* **WHAT YOU ARE ASKED TO DO**: Nothing in the entries may change when they are transcribed.

** Opening RECORDS SUPPLIED block **

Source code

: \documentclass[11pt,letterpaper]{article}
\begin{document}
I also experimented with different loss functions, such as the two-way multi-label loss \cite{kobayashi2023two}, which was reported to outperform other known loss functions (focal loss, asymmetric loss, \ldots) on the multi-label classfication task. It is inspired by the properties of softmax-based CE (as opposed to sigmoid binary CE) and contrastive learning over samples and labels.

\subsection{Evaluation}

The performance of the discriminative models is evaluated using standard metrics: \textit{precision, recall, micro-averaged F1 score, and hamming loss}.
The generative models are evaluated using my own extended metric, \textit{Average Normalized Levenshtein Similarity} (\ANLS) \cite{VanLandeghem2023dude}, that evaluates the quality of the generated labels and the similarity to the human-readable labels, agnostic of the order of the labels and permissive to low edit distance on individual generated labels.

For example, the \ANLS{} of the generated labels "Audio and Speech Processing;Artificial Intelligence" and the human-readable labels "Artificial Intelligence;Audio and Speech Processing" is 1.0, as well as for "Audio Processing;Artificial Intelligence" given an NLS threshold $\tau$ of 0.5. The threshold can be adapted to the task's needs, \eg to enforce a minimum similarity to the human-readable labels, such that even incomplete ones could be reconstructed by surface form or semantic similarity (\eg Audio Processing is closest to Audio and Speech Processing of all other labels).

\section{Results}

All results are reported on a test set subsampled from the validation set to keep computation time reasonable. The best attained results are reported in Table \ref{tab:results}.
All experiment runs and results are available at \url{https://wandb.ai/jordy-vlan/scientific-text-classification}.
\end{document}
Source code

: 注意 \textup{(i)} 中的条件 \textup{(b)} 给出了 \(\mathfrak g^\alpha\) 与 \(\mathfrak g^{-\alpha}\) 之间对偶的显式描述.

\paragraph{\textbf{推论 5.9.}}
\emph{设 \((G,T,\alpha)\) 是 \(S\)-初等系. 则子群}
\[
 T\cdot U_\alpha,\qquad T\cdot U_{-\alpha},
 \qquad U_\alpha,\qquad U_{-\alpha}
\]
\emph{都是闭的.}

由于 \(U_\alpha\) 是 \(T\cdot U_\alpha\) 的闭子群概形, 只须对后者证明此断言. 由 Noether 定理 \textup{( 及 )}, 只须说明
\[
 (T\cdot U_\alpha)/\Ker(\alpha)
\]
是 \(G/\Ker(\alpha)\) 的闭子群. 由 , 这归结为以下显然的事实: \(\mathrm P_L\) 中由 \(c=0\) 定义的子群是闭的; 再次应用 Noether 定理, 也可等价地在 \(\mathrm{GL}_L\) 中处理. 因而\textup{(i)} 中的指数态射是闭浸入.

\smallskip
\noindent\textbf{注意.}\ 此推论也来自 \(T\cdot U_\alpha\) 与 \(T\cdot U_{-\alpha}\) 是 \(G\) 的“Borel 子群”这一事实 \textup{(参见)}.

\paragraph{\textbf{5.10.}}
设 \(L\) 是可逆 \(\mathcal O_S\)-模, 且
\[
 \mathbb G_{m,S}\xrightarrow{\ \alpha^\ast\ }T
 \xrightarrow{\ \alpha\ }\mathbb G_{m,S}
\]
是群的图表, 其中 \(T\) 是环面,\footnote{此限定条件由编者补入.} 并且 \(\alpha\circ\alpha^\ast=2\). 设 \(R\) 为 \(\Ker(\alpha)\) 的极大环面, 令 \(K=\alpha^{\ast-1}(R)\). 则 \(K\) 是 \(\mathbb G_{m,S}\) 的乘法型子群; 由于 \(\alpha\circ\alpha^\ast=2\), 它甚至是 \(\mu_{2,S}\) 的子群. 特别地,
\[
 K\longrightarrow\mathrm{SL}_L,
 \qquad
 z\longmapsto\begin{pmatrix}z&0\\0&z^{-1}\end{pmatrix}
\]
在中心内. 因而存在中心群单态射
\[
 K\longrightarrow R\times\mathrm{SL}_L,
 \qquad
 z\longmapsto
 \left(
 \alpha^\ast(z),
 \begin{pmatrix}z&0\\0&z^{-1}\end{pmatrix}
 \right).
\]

** Closing RECORDS SUPPLIED block **

* **EXPECTED OUTPUT**:
Source code

: \documentclass[11pt,letterpaper]{article}
\begin{document}
I also experimented with different loss functions, such as the two-way multi-label loss \cite{kobayashi2023two}, which was reported to outperform other known loss functions (focal loss, asymmetric loss, \ldots) on the multi-label classfication task. It is inspired by the properties of softmax-based CE (as opposed to sigmoid binary CE) and contrastive learning over samples and labels.

\subsection{Evaluation}

The performance of the discriminative models is evaluated using standard metrics: \textit{precision, recall, micro-averaged F1 score, and hamming loss}.
The generative models are evaluated using my own extended metric, \textit{Average Normalized Levenshtein Similarity} (\ANLS) \cite{VanLandeghem2023dude}, that evaluates the quality of the generated labels and the similarity to the human-readable labels, agnostic of the order of the labels and permissive to low edit distance on individual generated labels.

For example, the \ANLS{} of the generated labels "Audio and Speech Processing;Artificial Intelligence" and the human-readable labels "Artificial Intelligence;Audio and Speech Processing" is 1.0, as well as for "Audio Processing;Artificial Intelligence" given an NLS threshold $\tau$ of 0.5. The threshold can be adapted to the task's needs, \eg to enforce a minimum similarity to the human-readable labels, such that even incomplete ones could be reconstructed by surface form or semantic similarity (\eg Audio Processing is closest to Audio and Speech Processing of all other labels).

\section{Results}

All results are reported on a test set subsampled from the validation set to keep computation time reasonable. The best attained results are reported in Table \ref{tab:results}.
All experiment runs and results are available at \url{https://wandb.ai/jordy-vlan/scientific-text-classification}.
\end{document}
Source code

: 注意 \textup{(i)} 中的条件 \textup{(b)} 给出了 \(\mathfrak g^\alpha\) 与 \(\mathfrak g^{-\alpha}\) 之间对偶的显式描述.

\paragraph{\textbf{推论 5.9.}}
\emph{设 \((G,T,\alpha)\) 是 \(S\)-初等系. 则子群}
\[
 T\cdot U_\alpha,\qquad T\cdot U_{-\alpha},
 \qquad U_\alpha,\qquad U_{-\alpha}
\]
\emph{都是闭的.}

由于 \(U_\alpha\) 是 \(T\cdot U_\alpha\) 的闭子群概形, 只须对后者证明此断言. 由 Noether 定理 \textup{( 及 )}, 只须说明
\[
 (T\cdot U_\alpha)/\Ker(\alpha)
\]
是 \(G/\Ker(\alpha)\) 的闭子群. 由 , 这归结为以下显然的事实: \(\mathrm P_L\) 中由 \(c=0\) 定义的子群是闭的; 再次应用 Noether 定理, 也可等价地在 \(\mathrm{GL}_L\) 中处理. 因而\textup{(i)} 中的指数态射是闭浸入.

\smallskip
\noindent\textbf{注意.}\ 此推论也来自 \(T\cdot U_\alpha\) 与 \(T\cdot U_{-\alpha}\) 是 \(G\) 的“Borel 子群”这一事实 \textup{(参见)}.

\paragraph{\textbf{5.10.}}
设 \(L\) 是可逆 \(\mathcal O_S\)-模, 且
\[
 \mathbb G_{m,S}\xrightarrow{\ \alpha^\ast\ }T
 \xrightarrow{\ \alpha\ }\mathbb G_{m,S}
\]
是群的图表, 其中 \(T\) 是环面,\footnote{此限定条件由编者补入.} 并且 \(\alpha\circ\alpha^\ast=2\). 设 \(R\) 为 \(\Ker(\alpha)\) 的极大环面, 令 \(K=\alpha^{\ast-1}(R)\). 则 \(K\) 是 \(\mathbb G_{m,S}\) 的乘法型子群; 由于 \(\alpha\circ\alpha^\ast=2\), 它甚至是 \(\mu_{2,S}\) 的子群. 特别地,
\[
 K\longrightarrow\mathrm{SL}_L,
 \qquad
 z\longmapsto\begin{pmatrix}z&0\\0&z^{-1}\end{pmatrix}
\]
在中心内. 因而存在中心群单态射
\[
 K\longrightarrow R\times\mathrm{SL}_L,
 \qquad
 z\longmapsto
 \left(
 \alpha^\ast(z),
 \begin{pmatrix}z&0\\0&z^{-1}\end{pmatrix}
 \right).
\]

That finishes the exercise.